I gave some love to marriage equality and Neil Patrick Harris - two subjects I hold hear to my heart. And every day I'm putting up more and more. It's so much fun I have to literally tell myself to stop working and go spend time with my family.
So eBay can sit on it. I'm done.
Monday, May 14, 2012
It's not often that I consider using my blog as a place to actually discredit a local business. Like, if I get bad service at a restaurant I'm not going to run here and let y'all know about it or if someone does bad plumbing work I'm not going to shout it from the rooftops. But when someone tries to bully me or my children, I think it's time to use the blog.
Last May, The Man and I decided to enroll the boys in a karate school. We figured it would be good discipline and exercise for the boys. The Man had trained his whole childhood and earned the rank of black belt when he was a teenager. Though he hasn't formally trained in years, he continues to practice on his own and I truly believe that karate has made him a stronger, more disciplined and focused adult.
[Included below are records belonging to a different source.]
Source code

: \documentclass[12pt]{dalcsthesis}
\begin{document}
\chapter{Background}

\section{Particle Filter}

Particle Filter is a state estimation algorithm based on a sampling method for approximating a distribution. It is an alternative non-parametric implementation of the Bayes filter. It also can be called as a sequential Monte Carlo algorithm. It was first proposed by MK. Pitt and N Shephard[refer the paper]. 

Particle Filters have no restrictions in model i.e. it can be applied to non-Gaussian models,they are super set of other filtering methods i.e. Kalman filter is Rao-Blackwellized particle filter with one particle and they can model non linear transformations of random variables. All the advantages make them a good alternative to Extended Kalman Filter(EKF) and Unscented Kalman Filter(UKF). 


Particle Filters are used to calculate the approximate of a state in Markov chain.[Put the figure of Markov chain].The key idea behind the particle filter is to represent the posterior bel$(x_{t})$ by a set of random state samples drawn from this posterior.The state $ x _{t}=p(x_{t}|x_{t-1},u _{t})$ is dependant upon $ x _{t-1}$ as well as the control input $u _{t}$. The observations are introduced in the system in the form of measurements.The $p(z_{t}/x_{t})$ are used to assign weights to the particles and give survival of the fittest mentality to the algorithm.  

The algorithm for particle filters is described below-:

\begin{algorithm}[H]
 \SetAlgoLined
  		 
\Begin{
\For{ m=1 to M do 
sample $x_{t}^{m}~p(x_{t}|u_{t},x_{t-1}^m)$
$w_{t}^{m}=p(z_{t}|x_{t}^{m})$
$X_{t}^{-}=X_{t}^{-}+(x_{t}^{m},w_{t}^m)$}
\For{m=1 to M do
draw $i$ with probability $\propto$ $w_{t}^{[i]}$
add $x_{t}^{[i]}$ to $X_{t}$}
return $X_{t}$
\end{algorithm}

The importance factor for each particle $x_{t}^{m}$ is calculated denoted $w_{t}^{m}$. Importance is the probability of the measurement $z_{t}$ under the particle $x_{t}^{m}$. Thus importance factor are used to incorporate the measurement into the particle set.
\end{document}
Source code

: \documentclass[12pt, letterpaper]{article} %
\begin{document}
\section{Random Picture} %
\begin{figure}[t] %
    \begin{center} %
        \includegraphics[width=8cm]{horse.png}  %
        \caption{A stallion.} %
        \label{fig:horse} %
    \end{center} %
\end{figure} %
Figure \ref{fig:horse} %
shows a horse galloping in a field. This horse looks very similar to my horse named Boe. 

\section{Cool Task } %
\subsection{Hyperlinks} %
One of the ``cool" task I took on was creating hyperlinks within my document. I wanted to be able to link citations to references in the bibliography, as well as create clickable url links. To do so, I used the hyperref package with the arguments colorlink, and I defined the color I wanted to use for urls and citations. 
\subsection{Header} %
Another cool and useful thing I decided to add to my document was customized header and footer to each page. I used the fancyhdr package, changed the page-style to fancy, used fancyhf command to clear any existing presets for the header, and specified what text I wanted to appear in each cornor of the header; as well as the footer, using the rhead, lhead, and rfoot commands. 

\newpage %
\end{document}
Earlier that year I had taken the kids to the movies and was given a business card for Florida Genbu-Kai Karate. At the time the school was located in Royal Palm Beach, which was pretty close to us out here in the boondocks. So we went and checked the school out.
Sensei Keith Moore gave our boys a trial lesson and the boys really enjoyed it so I decided to sign them up.
SIGNING THE CONTRACT
Now, my spidey sense was tingling when I was presented with a year long contract for the boys. It seemed kind of irrational to sign a year long contract committing a 7 year old and an 11 year old to any activity for an entire year. But the boys were so excited and I really felt good about Florida Genbu-Kai, so I went ahead and did it. The school would have our credit card on file and take tuition out at the beginning of each month. I begrudgingly signed.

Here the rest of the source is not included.